Sarepta plans gene editing center; files DMD therapy for review

Genetic disease-focused firms need infrastructure says Sarepta, which shared plans for a gene editing center of excellence at the JP Morgan healthcare conference.

The gene editing center will be in Durham, North Carolina according to CEO Douglas Ingram, who said investing in capacity and knowhow is key to Sarepta’s longevity.

“If one is going to be an enduring genetic medicine company, we are going to need infrastructure,” he said, citing partnerships as an important part of the expansion.

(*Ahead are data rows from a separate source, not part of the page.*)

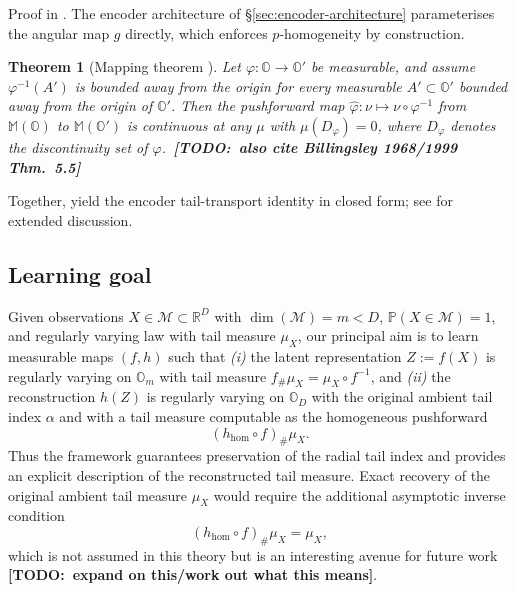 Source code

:\documentclass{article}
\newtheorem{theorem}{Theorem}
\theoremstyle{definition}
\newcommand{\cM}{\mathcal{M}}
\newcommand{\todo}[1]{{\color{red}\textbf{[TODO:~#1]}}}
\begin{document}
\noindent Proof in . The encoder architecture of \S\ref{sec:encoder-architecture} parameterises the angular map \(g\) directly, which enforces \(p\)-homogeneity by construction.

\begin{theorem}[Mapping theorem {\cite[Theorem~2.3]{lindskog_regularly_2014}}]
\label{thm:mapping-theorem}
Let \(\varphi:\mathbb{O}\to\mathbb{O}'\) be measurable, and assume \(\varphi^{-1}(A')\) is bounded away from the origin for every measurable \(A'\subset\mathbb{O}'\) bounded away from the origin of \(\mathbb{O}'\). Then the pushforward map \(\widehat\varphi:\nu\mapsto\nu\circ\varphi^{-1}\) from \(\mathbb{M}(\mathbb{O})\) to \(\mathbb{M}(\mathbb{O}')\) is continuous at any \(\mu\) with \(\mu(D_\varphi)=0\), where \(D_\varphi\) denotes the discontinuity set of \(\varphi\).~\todo{also cite Billingsley 1968/1999 Thm.~5.5}
\end{theorem}

\noindent Together,  yield the encoder tail-transport identity  in closed form; see  for extended discussion.

\subsection{Learning goal}
\label{sec:prelim:goal}

Given observations \(X \in \cM \subset \mathbb{R}^D\) with
\(\dim(\cM)=m<D\), \(\mathbb{P}(X\in\cM)=1\), and regularly varying law
with tail measure \(\mu_X\), our principal aim is to learn measurable maps
\((f,h)\) such that \emph{(i)} the latent representation
\(Z:=f(X)\) is regularly varying on \(\mathbb{O}_m\) with tail measure
\(f_{\#}\mu_X=\mu_X\circ f^{-1}\), and \emph{(ii)} the reconstruction
\(h(Z)\) is regularly varying on \(\mathbb{O}_D\) with the original ambient
tail index \(\alpha\) and with a tail measure computable as the homogeneous
pushforward
\[
(h_{\mathrm{hom}}\circ f)_{\#}\mu_X.
\]
Thus the framework guarantees preservation of the radial tail index and
provides an explicit description of the reconstructed tail measure. Exact
recovery of the original ambient tail measure \(\mu_X\) would require the
additional asymptotic inverse condition
\[
(h_{\mathrm{hom}}\circ f)_{\#}\mu_X=\mu_X,
\]
which is not assumed in this theory but is an interesting avenue for future work \todo{expand on this/work out what this means}.
\end{document}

“We’re deepening our relationship with Dr. Charlie Gersbach at Duke University and getting even deeper into the research around gene editing as a research platform.

“We’ve also entered into a relationship with a gene editing pioneer, that’s Amy Wagers at Harvard, who has a very specific approach to gene editing with respect to stem cells or satellite cells.”

Manufacturing partnerships

The plan to invest in a gene editing center follows a busy period of expansion for Sarepta.

Last year, for example, the firm built a gene therapy development center of excellence in Columbus, Ohio.

It also expanded commercial gene therapy manufacturing capacity in collaboration with various partners.

Ingram said: “We completed with Thermo Fisher our single-use site in Lexington, Massachusetts for micro-dystrophin, and we built even more capacity than that with Catalent, Paragon.”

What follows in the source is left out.